#### DATASET EXCERPTS ####

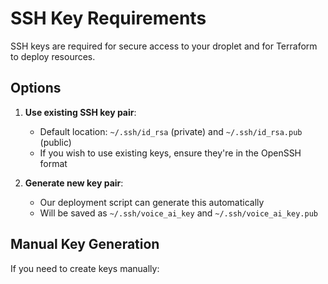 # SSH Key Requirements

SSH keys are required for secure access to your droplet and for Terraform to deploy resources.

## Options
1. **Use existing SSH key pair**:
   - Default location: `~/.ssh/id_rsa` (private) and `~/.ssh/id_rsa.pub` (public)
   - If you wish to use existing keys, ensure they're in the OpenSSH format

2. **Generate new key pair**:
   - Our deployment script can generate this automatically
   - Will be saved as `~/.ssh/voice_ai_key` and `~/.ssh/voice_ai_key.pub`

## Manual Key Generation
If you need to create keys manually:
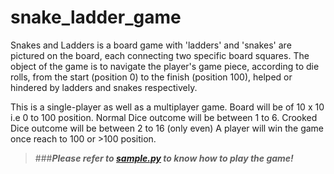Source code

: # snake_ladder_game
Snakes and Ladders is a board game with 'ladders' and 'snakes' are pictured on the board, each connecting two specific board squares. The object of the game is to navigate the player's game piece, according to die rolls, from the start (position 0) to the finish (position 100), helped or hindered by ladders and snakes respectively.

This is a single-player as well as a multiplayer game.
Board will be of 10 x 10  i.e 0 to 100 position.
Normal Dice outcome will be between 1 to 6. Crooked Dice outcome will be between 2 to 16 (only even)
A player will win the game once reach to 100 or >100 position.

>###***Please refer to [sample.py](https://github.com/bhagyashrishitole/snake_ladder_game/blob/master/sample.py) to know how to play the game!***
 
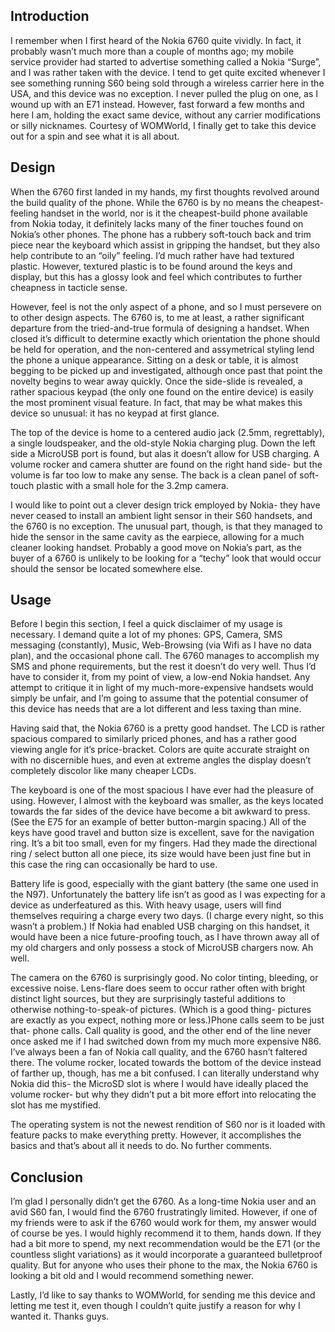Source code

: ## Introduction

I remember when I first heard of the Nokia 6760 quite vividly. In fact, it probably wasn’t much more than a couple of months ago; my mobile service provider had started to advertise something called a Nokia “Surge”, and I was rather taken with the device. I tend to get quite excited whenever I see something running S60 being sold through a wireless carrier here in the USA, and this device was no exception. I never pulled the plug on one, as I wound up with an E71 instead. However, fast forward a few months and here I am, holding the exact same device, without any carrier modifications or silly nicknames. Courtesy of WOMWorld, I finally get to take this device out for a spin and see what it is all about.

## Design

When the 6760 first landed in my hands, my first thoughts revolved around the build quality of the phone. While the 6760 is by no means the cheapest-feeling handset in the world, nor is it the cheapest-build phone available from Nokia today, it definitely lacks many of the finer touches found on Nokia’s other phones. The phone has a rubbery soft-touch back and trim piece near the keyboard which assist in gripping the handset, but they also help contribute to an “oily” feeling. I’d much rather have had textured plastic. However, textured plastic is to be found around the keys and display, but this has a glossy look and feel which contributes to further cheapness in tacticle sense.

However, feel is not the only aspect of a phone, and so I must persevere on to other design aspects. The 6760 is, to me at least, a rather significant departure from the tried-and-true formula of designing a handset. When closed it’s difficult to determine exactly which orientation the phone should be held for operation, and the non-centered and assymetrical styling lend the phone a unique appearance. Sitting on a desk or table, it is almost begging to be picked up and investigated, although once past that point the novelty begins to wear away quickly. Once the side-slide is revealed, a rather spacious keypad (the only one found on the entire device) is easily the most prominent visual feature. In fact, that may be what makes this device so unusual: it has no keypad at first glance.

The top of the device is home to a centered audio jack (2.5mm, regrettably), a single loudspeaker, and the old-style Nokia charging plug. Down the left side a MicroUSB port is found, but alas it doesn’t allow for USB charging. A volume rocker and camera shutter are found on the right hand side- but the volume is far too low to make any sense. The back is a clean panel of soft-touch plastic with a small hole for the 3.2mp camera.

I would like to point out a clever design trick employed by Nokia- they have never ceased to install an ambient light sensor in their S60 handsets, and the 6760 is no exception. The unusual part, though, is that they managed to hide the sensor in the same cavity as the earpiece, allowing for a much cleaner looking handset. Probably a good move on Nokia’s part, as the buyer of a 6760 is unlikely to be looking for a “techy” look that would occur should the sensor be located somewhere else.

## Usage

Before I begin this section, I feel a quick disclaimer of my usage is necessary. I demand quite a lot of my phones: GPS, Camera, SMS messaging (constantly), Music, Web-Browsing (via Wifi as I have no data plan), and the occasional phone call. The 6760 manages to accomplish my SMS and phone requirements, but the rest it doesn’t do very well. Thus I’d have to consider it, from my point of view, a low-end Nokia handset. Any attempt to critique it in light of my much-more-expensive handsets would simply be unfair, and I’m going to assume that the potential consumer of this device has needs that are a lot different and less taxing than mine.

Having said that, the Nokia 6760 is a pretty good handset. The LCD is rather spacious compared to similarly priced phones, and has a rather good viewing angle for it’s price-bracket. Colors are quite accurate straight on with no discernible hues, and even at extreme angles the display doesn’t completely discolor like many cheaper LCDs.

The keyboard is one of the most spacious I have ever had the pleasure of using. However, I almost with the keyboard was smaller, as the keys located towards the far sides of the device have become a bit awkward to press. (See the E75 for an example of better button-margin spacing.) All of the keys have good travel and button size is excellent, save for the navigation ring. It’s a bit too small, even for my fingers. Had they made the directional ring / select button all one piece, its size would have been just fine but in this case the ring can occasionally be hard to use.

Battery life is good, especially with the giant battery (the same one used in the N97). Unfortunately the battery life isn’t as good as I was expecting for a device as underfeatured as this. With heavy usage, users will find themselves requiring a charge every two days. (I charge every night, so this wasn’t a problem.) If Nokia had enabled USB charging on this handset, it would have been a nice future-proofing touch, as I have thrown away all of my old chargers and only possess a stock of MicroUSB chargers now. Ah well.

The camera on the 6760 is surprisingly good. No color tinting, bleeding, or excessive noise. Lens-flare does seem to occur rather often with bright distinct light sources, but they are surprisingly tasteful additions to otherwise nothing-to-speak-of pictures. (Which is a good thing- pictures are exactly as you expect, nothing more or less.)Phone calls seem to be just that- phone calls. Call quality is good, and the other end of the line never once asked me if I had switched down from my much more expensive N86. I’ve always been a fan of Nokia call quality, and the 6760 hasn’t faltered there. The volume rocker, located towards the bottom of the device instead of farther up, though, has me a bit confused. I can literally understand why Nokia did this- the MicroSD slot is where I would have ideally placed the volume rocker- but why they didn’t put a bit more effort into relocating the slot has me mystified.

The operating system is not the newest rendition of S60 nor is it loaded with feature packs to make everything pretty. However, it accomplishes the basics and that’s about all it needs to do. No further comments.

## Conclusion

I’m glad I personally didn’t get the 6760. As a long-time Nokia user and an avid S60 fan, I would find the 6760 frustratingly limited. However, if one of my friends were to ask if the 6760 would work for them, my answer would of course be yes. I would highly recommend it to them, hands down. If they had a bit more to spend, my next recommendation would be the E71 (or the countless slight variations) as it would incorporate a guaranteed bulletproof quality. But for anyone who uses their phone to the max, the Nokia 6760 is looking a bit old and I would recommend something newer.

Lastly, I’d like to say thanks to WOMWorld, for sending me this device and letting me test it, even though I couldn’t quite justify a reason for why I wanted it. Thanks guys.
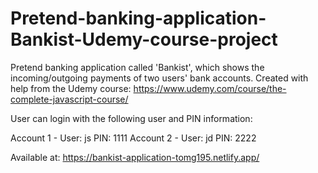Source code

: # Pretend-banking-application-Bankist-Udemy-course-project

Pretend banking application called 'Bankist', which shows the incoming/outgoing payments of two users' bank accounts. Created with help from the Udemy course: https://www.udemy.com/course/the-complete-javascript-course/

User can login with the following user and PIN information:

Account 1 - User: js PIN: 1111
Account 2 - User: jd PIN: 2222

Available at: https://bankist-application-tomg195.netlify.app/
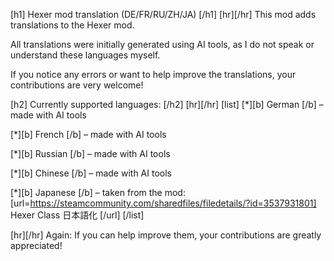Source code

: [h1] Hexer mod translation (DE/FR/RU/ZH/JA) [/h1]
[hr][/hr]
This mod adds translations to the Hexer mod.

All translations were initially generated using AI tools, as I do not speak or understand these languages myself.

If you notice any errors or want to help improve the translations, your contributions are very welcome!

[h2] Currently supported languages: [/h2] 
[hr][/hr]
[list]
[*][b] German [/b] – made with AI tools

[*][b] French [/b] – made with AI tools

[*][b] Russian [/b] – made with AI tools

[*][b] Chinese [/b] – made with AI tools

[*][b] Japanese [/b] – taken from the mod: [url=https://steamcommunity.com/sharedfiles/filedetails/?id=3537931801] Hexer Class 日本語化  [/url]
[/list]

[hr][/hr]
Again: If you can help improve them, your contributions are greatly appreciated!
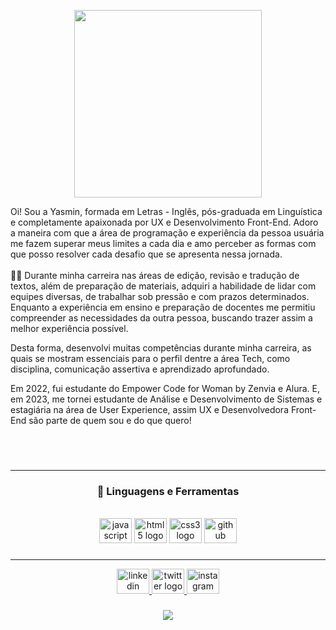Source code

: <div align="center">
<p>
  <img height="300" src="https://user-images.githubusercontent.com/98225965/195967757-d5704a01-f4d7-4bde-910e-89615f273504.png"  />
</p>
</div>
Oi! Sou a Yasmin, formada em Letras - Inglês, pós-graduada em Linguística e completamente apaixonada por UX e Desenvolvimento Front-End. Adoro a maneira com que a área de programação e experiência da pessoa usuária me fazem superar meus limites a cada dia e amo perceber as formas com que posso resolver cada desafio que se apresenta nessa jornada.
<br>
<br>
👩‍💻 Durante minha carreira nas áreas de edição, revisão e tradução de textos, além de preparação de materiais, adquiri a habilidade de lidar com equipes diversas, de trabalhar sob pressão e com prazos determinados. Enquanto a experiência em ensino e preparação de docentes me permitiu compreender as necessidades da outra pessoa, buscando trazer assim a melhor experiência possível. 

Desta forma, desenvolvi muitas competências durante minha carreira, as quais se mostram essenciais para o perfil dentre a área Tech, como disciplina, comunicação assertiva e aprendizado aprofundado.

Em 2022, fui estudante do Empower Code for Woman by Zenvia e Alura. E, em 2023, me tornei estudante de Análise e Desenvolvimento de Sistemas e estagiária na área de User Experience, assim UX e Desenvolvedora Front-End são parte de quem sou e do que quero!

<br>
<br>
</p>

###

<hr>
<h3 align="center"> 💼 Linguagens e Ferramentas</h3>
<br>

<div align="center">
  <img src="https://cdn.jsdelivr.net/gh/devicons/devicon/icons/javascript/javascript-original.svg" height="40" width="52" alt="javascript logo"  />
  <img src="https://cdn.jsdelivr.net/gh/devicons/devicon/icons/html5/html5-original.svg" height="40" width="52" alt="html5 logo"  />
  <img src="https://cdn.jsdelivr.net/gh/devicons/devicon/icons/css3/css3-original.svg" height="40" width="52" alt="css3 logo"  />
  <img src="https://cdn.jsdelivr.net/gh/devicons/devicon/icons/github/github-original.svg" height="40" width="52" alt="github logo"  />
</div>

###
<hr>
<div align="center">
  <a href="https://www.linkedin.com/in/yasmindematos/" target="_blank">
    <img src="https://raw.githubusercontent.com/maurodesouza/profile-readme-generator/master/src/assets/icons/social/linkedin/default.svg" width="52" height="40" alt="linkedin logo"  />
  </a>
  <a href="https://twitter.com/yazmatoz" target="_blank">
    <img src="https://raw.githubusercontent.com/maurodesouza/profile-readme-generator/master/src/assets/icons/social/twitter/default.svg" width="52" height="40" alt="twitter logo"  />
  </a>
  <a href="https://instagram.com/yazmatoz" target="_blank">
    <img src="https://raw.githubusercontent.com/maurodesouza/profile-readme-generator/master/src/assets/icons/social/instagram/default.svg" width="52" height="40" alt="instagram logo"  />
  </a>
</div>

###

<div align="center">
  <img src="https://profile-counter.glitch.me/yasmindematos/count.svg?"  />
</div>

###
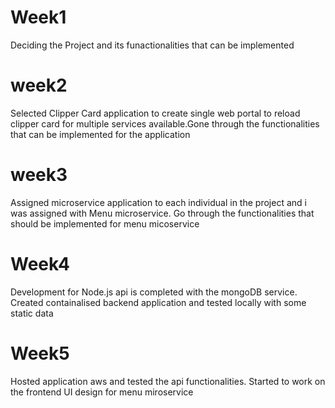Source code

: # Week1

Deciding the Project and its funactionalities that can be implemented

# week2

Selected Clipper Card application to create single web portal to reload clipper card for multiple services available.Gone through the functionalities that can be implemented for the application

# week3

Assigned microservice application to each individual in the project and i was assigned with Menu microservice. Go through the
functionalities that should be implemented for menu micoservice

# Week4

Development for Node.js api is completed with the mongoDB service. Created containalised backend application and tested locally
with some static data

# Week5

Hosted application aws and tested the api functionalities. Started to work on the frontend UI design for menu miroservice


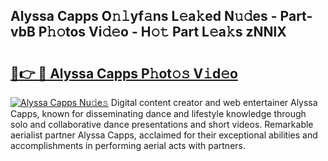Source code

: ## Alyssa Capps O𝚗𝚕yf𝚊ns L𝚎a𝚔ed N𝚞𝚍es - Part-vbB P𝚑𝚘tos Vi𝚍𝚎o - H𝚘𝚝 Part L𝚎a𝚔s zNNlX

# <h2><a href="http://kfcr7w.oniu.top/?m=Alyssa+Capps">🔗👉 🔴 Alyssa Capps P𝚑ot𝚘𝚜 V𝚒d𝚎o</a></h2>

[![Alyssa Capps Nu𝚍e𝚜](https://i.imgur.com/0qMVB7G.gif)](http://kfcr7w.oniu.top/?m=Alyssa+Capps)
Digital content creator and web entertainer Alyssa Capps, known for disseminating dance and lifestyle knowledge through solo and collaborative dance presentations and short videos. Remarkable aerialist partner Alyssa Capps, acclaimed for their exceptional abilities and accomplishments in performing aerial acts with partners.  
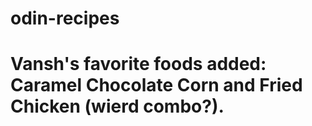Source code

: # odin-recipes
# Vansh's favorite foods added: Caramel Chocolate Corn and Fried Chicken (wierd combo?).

####

* _WORK TO BE COMPLETED_
The line containing "2. **Generate new" marks the end: copy exactly every line from the start of the records up to and including it, leaving out the pictures.

* _WRITTEN SOLUTION_
 # SSH Key Requirements

SSH keys are required for secure access to your droplet and for Terraform to deploy resources.

## Options
1. **Use existing SSH key pair**:
   - Default location: `~/.ssh/id_rsa` (private) and `~/.ssh/id_rsa.pub` (public)
   - If you wish to use existing keys, ensure they're in the OpenSSH format

2. **Generate new key pair**:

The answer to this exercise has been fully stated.